Find the string "feeding" in the data, then copy every line where it is found.

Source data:
=======

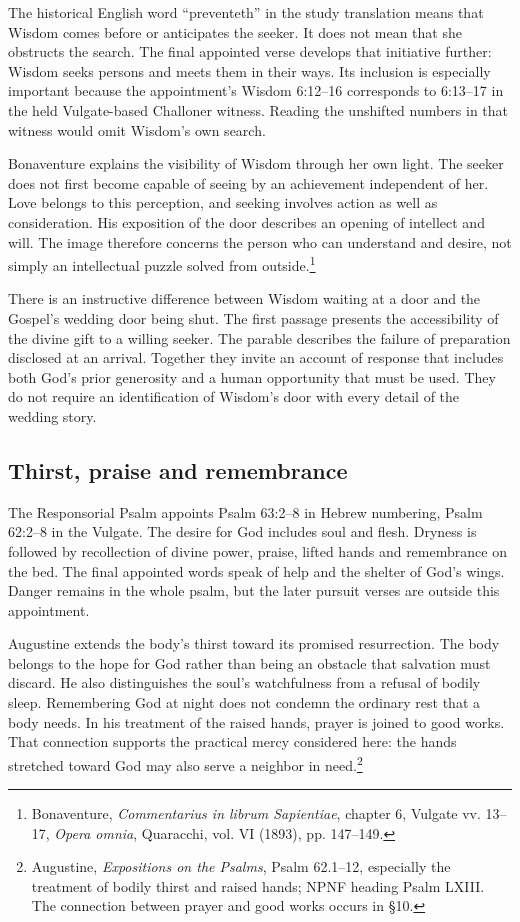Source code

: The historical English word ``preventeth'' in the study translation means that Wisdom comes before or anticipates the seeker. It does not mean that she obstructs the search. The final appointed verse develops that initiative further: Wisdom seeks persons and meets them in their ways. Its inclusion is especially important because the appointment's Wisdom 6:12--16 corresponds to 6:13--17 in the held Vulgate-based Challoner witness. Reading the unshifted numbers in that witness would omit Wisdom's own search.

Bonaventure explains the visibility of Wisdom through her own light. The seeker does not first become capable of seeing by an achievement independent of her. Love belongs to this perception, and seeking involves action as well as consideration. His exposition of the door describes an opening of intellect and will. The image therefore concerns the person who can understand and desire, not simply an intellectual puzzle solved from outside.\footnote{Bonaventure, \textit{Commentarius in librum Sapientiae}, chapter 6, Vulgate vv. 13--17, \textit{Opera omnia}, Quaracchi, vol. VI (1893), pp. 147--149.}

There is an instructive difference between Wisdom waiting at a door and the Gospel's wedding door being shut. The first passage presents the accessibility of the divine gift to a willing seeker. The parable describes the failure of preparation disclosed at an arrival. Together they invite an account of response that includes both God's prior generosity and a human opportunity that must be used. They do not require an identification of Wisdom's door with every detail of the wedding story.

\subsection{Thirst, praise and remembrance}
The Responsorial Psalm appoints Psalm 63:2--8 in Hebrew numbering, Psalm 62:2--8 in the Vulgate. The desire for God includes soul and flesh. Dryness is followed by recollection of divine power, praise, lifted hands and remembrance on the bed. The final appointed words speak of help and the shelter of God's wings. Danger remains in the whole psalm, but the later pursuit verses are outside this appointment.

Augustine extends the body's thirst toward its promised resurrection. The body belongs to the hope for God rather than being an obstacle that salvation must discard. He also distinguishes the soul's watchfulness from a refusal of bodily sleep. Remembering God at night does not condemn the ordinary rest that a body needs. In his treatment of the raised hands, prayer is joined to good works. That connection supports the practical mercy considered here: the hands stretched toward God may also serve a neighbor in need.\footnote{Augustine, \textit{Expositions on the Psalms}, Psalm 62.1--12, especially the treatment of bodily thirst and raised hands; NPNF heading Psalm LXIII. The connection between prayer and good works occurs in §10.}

=======

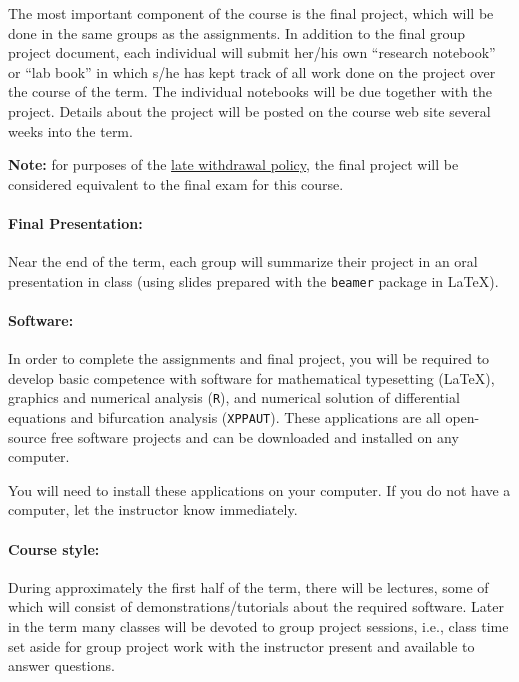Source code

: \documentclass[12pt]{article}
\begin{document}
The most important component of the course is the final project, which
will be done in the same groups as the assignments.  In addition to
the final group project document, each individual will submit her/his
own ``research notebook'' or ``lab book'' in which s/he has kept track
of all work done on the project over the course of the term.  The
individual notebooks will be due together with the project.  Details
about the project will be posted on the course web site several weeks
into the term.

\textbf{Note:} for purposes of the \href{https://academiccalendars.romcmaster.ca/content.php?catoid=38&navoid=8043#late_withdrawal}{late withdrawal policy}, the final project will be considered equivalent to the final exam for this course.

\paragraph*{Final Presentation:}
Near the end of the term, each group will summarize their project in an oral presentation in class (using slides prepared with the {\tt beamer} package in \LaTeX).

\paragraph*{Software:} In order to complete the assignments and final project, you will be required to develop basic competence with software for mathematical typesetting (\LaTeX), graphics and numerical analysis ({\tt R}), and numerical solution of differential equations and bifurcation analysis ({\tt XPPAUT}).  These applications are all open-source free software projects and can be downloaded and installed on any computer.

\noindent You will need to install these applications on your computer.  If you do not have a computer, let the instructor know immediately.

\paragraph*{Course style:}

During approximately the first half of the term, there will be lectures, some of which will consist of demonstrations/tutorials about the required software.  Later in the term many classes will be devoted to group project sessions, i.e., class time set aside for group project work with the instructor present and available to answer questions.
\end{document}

=======

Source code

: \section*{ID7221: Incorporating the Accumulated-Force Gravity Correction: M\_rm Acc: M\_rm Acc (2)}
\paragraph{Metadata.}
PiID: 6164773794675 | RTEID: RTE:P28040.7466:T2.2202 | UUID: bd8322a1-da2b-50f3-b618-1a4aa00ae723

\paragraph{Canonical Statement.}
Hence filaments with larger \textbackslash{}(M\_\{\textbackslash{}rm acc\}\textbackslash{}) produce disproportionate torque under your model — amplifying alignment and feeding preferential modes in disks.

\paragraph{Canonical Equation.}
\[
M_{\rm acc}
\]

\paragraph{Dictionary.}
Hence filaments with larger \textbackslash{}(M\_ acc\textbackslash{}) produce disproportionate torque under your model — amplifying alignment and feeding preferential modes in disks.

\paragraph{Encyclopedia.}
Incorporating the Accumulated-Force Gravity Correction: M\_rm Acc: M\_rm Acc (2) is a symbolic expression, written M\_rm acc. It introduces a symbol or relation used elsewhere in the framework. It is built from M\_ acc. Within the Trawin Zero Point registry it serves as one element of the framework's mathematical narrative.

=======

* [Task answer]:
Hence filaments with larger \textbackslash{}(M\_\{\textbackslash{}rm acc\}\textbackslash{}) produce disproportionate torque under your model — amplifying alignment and feeding preferential modes in disks.
Hence filaments with larger \textbackslash{}(M\_ acc\textbackslash{}) produce disproportionate torque under your model — amplifying alignment and feeding preferential modes in disks.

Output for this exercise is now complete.